Here’s what happened when I saw him in the late 1970s:
Rexroth
A teenager (at the end of my teens, at the end of my coins)
I took a bus across the Bay Bridge
from Berkeley to San Francisco.
I counted my coins.
I went to a Kenneth Rexroth reading
that I-should-have-known charged
admission.
I was adventurous.
I spent all my coins, came up short for the return trip, entered the museum,
attended a Rexroth reading, a well known poet,
the San Francisco Renaissance,
a worldly famous obscure poet at a paid-for reading in a hardly-full venue,
an audience that good naturedly parried with the poet.
And all during the reading I kept asking myself, “How will I get home?”
My whole life different if I asked (during the Q and A)
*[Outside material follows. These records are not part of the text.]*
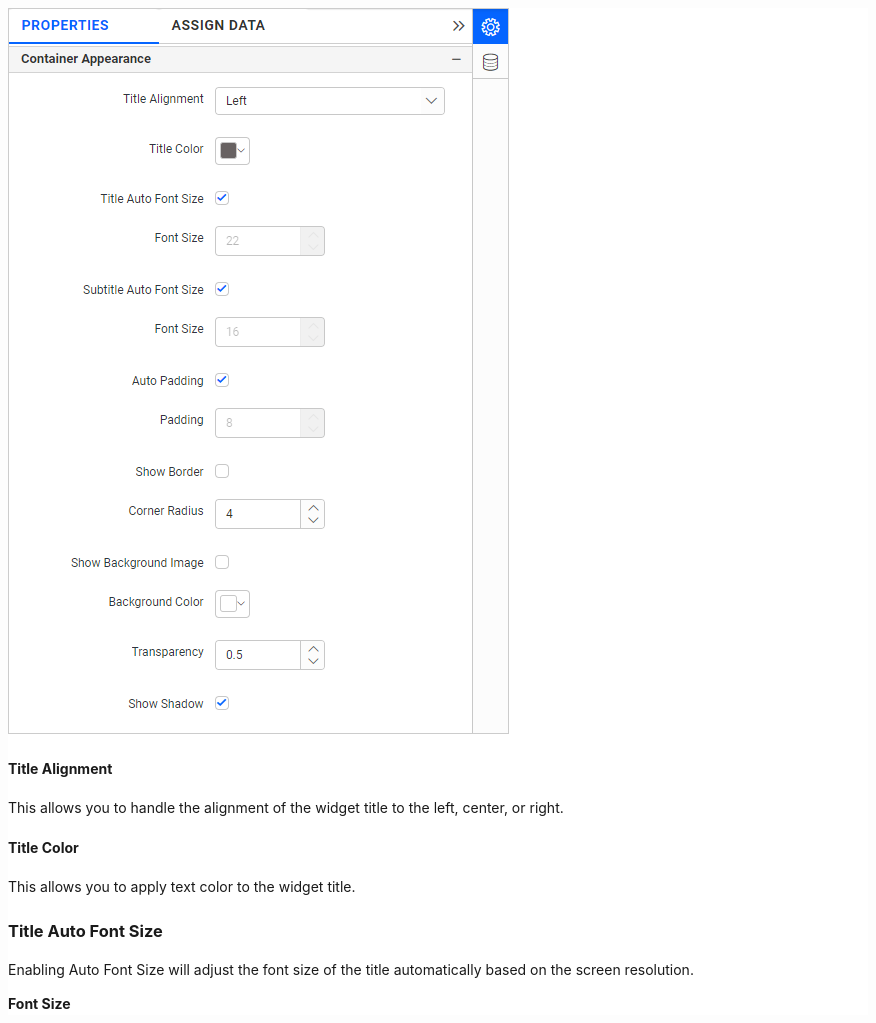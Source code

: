 ![Container appearance](/static/assets/visualizing-data/visualization-widgets/images/container-appearance.png)

#### Title Alignment

This allows you to handle the alignment of the widget title to the left, center, or right.

#### Title Color

This allows you to apply text color to the widget title.

### Title Auto Font Size

Enabling Auto Font Size will adjust the font size of the title automatically based on the screen resolution.

**Font Size**
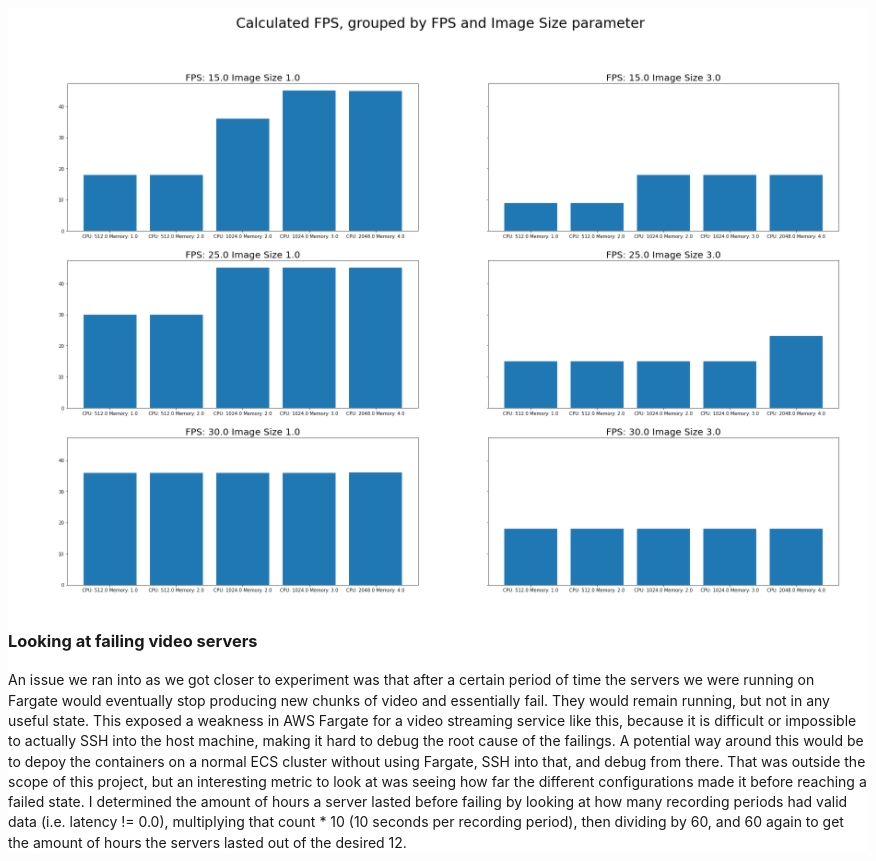 ![Caluclated FPS by group](scripts/pictures/calculated_fps_per_group.PNG)

### Looking at failing video servers
An issue we ran into as we got closer to experiment was that after a certain period of time the servers we were running on
Fargate would eventually stop producing new chunks of video and essentially fail. They would remain running, but not in any useful state.
This exposed a weakness in AWS Fargate for a video streaming service like this, because it is difficult or impossible to 
actually SSH into the host machine, making it hard to debug the root cause of the failings. A potential way around this 
would be to depoy the containers on a normal ECS cluster without using Fargate, SSH into that, and debug from there. That was 
outside the scope of this project, but an interesting metric to look at was seeing how far the different configurations made it 
before reaching a failed state. I determined the amount of hours a server lasted before failing by looking at how many
recording periods had valid data (i.e. latency != 0.0), multiplying that count * 10 (10 seconds per recording period), then dividing by 60, and 60 again
to get the amount of hours the servers lasted out of the desired 12. 
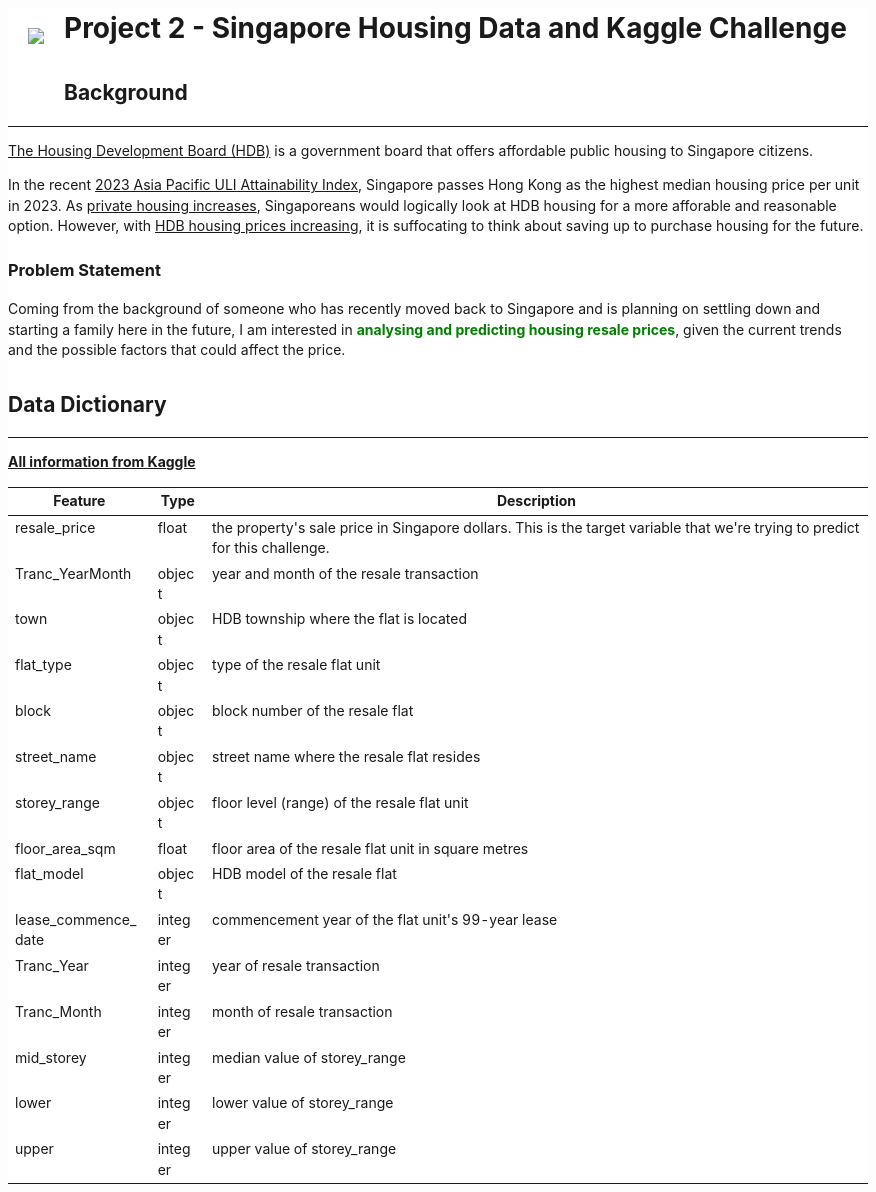 <img src="http://imgur.com/1ZcRyrc.png" style="float: left; margin: 20px; height: 55px">

# Project 2 - Singapore Housing Data and Kaggle Challenge


## Background
---

[The Housing Development Board (HDB)](https://www.hdb.gov.sg/cs/infoweb/about-us) is a government board that offers affordable public housing to Singapore citizens. 

In the recent [2023 Asia Pacific ULI Attainability Index](https://asia.uli.org/wp-content/uploads/2023/05/ULI-Home-Attainability-Index-report_-28-May-Finalised.pdf), Singapore passes Hong Kong as the highest median housing price per unit in 2023. As [private housing increases](https://www.channelnewsasia.com/singapore/private-property-condo-prices-q1-2023-absd-ura-3450651), Singaporeans would logically look at HDB housing for a more afforable and reasonable option. However, with [HDB housing prices increasing](https://www.businesstimes.com.sg/property/hdb-resale-prices-rise-further-april-amid-falling-volume-srx-99co), it is suffocating to think about saving up to purchase housing for the future.


### Problem Statement

Coming from the background of someone who has recently moved back to Singapore and is planning on settling down and starting a family here in the future, I am interested in <font color = 'green'>**analysing and predicting housing resale prices**</font>, given the current trends and the possible factors that could affect the price.


## Data Dictionary
----

[**All information from Kaggle**](https://www.kaggle.com/competitions/dsi-sg-project-2-regression-challenge-hdb-price/data)

|Feature|Type|Description|
|---|---|---|
|resale_price|float|the property's sale price in Singapore dollars. This is the target variable that we're trying to predict for this challenge.|
|Tranc_YearMonth|object|year and month of the resale transaction|
|town|object|HDB township where the flat is located|
|flat_type|object|type of the resale flat unit|
|block|object|block number of the resale flat|
|street_name|object|street name where the resale flat resides|
|storey_range|object|floor level (range) of the resale flat unit|
|floor_area_sqm|float|floor area of the resale flat unit in square metres|
|flat_model|object|HDB model of the resale flat|
|lease_commence_date|integer|commencement year of the flat unit's 99-year lease|
|Tranc_Year|integer|year of resale transaction|
|Tranc_Month|integer|month of resale transaction|
|mid_storey|integer|median value of storey_range|
|lower|integer|lower value of storey_range|
|upper|integer|upper value of storey_range|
“Can someone give me a ride home?”
I choose anonymity,
begging coins at the dingy bus stop, the beat bus depot,
frightening a woman until she eased into my passive request and handed over
twenty five cents.
All cities need something between dingy and fancy, not all sweet, not all decrepit.
The young poet needs to request a ride from a stranger,
beg coins at the bus depot
so he can help Rexroth
pay his bills.
All cities can do without extreme luxury or extreme deprivation,
landing somewhere
in between.
Famous poets obscure enough to take the bus
a ratty sedan, the audience who will go about their business somewhere between excess and survival.